### INPUT MATERIAL
++++++++

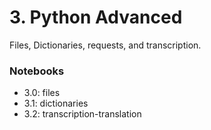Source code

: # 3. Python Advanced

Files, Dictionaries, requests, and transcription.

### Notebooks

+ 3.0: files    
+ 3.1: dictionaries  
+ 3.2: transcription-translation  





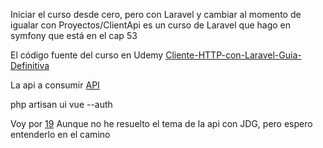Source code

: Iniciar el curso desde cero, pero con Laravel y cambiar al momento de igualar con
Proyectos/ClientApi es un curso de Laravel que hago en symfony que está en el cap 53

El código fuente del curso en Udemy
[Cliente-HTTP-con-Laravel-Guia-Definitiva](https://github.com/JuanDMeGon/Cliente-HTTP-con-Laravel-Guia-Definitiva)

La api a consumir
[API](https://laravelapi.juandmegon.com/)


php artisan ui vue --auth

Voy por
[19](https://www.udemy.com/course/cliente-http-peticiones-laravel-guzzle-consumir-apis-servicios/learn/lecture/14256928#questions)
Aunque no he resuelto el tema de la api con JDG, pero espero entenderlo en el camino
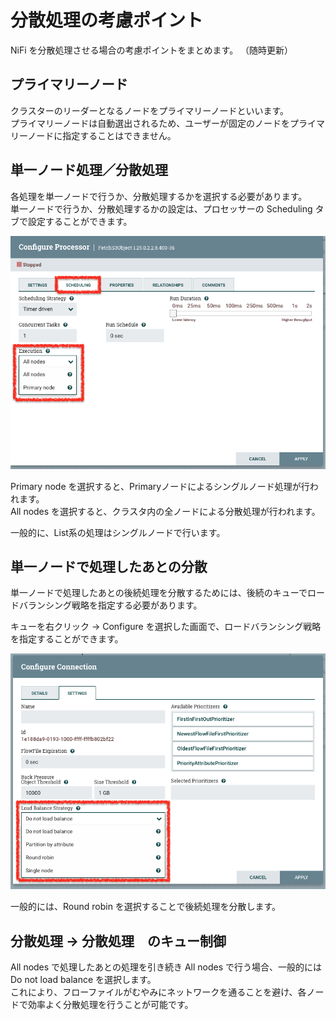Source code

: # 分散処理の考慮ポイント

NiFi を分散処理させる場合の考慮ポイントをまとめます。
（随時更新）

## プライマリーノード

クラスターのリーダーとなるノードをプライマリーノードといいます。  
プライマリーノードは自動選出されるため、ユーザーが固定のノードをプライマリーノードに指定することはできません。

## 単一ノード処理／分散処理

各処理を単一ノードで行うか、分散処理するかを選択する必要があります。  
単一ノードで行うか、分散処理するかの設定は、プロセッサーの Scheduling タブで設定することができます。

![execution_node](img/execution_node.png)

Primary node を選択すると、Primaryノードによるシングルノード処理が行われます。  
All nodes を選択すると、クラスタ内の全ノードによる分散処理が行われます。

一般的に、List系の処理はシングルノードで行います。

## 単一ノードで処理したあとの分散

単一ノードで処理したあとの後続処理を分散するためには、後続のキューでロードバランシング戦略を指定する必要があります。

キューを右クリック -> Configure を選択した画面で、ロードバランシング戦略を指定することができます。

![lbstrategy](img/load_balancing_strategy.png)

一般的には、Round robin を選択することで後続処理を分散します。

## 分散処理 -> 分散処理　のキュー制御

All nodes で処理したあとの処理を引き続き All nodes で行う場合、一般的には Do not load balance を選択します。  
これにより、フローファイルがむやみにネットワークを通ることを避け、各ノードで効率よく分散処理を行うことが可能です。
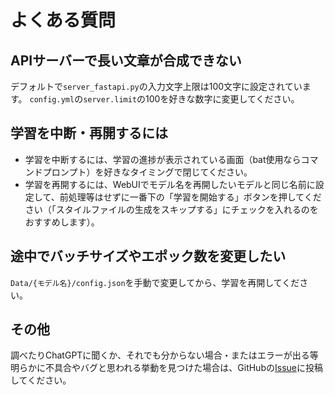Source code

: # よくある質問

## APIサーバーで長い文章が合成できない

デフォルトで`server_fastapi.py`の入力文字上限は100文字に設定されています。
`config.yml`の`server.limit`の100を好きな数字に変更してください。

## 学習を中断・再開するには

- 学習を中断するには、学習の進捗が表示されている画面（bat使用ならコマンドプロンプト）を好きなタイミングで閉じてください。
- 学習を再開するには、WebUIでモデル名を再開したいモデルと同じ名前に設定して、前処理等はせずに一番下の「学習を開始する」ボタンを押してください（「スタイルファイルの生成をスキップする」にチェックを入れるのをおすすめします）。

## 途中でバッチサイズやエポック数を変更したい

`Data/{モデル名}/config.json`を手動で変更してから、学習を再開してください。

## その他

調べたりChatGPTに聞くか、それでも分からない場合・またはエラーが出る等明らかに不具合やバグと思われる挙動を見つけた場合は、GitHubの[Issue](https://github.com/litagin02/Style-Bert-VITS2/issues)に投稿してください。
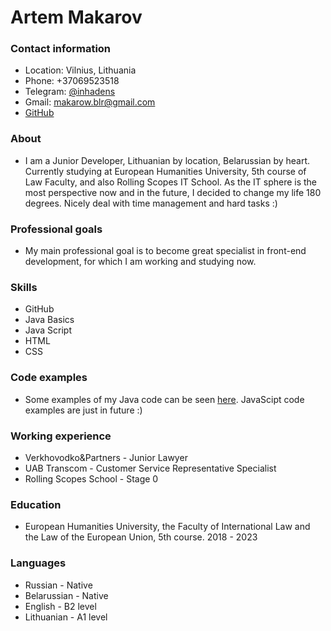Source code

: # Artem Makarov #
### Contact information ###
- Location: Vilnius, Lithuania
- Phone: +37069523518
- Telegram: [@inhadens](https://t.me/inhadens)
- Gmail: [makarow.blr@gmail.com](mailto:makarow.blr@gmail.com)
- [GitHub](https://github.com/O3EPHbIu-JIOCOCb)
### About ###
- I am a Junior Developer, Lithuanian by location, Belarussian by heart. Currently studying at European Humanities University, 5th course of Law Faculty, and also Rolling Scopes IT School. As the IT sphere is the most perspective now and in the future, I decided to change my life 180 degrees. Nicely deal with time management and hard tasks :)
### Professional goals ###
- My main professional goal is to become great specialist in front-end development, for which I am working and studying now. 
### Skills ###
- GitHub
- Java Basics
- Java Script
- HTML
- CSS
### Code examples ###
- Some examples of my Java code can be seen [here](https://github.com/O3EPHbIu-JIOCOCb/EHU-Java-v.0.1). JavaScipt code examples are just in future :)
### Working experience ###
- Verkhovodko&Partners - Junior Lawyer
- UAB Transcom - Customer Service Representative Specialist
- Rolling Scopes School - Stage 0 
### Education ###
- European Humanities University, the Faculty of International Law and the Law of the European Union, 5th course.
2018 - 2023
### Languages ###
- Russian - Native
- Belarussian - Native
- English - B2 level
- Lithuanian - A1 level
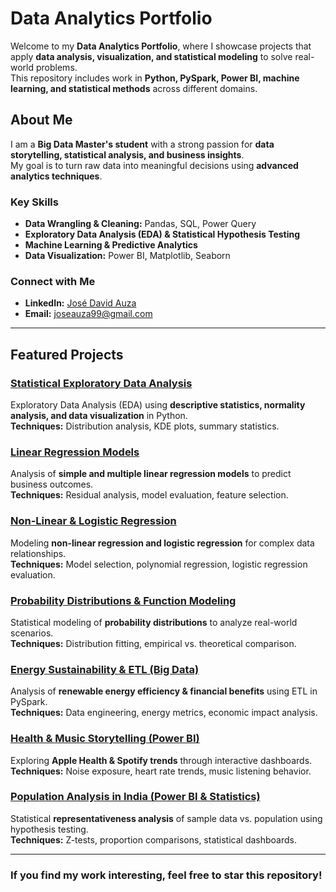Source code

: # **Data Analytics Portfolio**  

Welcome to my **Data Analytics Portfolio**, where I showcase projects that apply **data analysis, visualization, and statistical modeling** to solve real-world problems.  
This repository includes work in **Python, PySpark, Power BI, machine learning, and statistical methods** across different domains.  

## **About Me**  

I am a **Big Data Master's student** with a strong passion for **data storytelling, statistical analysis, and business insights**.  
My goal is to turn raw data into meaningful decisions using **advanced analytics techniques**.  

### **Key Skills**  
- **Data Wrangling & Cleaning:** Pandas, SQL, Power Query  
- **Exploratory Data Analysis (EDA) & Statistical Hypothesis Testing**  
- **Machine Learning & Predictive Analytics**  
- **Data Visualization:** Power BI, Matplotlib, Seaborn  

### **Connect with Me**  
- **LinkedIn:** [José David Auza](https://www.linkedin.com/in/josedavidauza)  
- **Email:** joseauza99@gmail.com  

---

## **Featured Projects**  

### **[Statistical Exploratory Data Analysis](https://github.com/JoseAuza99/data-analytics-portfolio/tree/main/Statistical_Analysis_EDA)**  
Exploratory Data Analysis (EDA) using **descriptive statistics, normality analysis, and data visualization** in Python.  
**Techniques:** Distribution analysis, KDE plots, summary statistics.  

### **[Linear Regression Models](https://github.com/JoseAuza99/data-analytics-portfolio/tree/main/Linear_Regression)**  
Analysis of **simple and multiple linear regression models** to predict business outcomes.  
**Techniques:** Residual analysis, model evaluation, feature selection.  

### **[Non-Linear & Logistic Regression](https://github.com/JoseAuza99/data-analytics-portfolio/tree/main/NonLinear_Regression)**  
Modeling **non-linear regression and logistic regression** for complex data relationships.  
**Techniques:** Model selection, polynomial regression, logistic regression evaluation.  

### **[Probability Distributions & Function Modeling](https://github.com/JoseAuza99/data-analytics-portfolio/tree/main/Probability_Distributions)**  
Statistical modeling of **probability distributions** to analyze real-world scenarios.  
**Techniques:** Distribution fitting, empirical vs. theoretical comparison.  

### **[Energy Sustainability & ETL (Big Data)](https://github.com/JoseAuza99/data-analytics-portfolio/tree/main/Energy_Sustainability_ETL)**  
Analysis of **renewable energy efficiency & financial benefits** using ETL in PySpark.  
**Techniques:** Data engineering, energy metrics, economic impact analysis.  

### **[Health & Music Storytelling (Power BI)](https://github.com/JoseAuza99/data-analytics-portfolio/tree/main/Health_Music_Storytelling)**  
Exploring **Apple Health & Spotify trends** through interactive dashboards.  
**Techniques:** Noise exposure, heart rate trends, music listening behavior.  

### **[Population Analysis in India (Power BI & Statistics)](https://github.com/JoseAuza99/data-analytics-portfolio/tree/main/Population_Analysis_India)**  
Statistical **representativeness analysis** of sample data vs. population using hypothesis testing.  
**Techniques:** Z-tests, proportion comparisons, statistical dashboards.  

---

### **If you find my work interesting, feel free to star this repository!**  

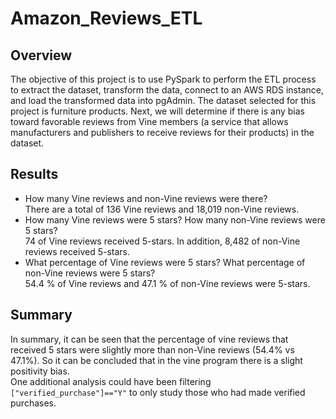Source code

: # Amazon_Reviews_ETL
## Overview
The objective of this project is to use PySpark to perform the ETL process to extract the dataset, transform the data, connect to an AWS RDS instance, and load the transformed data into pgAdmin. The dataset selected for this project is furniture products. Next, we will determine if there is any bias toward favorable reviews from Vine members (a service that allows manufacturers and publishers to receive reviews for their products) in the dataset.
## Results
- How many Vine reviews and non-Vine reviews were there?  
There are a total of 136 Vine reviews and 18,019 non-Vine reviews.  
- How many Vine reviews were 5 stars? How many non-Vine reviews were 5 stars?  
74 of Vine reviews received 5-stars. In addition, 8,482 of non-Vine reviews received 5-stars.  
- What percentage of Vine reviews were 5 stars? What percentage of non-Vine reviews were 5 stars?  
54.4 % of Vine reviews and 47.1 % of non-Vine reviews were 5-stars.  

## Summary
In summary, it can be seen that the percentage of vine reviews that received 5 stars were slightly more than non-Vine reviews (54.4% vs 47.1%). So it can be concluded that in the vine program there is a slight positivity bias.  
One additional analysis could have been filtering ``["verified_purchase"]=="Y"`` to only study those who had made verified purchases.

++++++++

### YOUR INSTRUCTIONS
Could you reproduce, exactly, every line above from the line with "### Contact information ###" to the line with "### Code examples ###", and no other line? Both ends count.

### ANSWER AREA
### Contact information ###
- Location: Vilnius, Lithuania
- Phone: +37069523518
- Telegram: [@inhadens](https://t.me/inhadens)
- Gmail: [makarow.blr@gmail.com](mailto:makarow.blr@gmail.com)
- [GitHub](https://github.com/O3EPHbIu-JIOCOCb)
### About ###
- I am a Junior Developer, Lithuanian by location, Belarussian by heart. Currently studying at European Humanities University, 5th course of Law Faculty, and also Rolling Scopes IT School. As the IT sphere is the most perspective now and in the future, I decided to change my life 180 degrees. Nicely deal with time management and hard tasks :)
### Professional goals ###
- My main professional goal is to become great specialist in front-end development, for which I am working and studying now. 
### Skills ###
- GitHub
- Java Basics
- Java Script
- HTML
- CSS
### Code examples ###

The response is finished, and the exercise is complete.